Required action: The answer must consist of every line from the data that holds "observed".

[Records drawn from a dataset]
▬▬▬

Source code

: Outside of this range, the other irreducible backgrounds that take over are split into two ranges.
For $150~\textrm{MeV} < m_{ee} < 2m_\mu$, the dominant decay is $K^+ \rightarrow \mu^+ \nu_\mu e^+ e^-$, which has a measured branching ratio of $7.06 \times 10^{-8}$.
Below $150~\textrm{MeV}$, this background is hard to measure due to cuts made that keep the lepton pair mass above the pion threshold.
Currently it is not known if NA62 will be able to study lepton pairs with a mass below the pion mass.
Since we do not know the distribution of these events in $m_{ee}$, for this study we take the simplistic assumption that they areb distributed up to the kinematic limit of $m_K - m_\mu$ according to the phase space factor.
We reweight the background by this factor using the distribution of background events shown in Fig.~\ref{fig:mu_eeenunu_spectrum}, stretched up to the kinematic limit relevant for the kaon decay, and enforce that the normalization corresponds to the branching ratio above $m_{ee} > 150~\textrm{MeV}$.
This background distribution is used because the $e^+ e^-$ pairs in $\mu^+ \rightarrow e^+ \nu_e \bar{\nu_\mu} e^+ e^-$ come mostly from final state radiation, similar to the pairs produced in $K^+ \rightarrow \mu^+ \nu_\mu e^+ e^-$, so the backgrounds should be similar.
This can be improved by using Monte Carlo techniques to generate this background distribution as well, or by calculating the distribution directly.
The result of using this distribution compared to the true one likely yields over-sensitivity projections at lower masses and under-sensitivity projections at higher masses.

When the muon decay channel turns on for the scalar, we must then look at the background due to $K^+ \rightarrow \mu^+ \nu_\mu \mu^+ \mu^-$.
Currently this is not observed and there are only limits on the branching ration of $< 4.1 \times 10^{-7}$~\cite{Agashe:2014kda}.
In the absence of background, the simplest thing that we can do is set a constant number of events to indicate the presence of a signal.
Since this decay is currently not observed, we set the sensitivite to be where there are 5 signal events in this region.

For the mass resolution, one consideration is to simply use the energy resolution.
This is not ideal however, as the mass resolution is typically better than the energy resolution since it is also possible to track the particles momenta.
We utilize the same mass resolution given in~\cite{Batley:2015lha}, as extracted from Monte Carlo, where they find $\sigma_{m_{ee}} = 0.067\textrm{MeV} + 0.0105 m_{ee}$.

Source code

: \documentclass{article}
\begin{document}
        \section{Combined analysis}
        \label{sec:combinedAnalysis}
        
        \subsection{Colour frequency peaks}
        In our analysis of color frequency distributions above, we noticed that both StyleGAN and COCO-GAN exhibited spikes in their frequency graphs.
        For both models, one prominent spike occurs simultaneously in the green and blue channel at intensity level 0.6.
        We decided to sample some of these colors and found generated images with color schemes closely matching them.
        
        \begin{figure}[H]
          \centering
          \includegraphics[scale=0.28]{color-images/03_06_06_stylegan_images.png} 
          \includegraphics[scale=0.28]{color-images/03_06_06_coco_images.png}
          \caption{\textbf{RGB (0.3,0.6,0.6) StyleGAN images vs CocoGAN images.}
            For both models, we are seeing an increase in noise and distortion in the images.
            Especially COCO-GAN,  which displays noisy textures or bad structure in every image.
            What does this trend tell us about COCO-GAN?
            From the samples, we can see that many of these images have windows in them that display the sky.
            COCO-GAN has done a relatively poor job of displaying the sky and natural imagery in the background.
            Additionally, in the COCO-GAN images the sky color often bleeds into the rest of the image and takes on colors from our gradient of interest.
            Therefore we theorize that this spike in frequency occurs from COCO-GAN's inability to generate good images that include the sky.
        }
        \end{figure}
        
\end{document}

▬▬▬

Written solution:
Currently this is not observed and there are only limits on the branching ration of $< 4.1 \times 10^{-7}$~\cite{Agashe:2014kda}.
Since this decay is currently not observed, we set the sensitivite to be where there are 5 signal events in this region.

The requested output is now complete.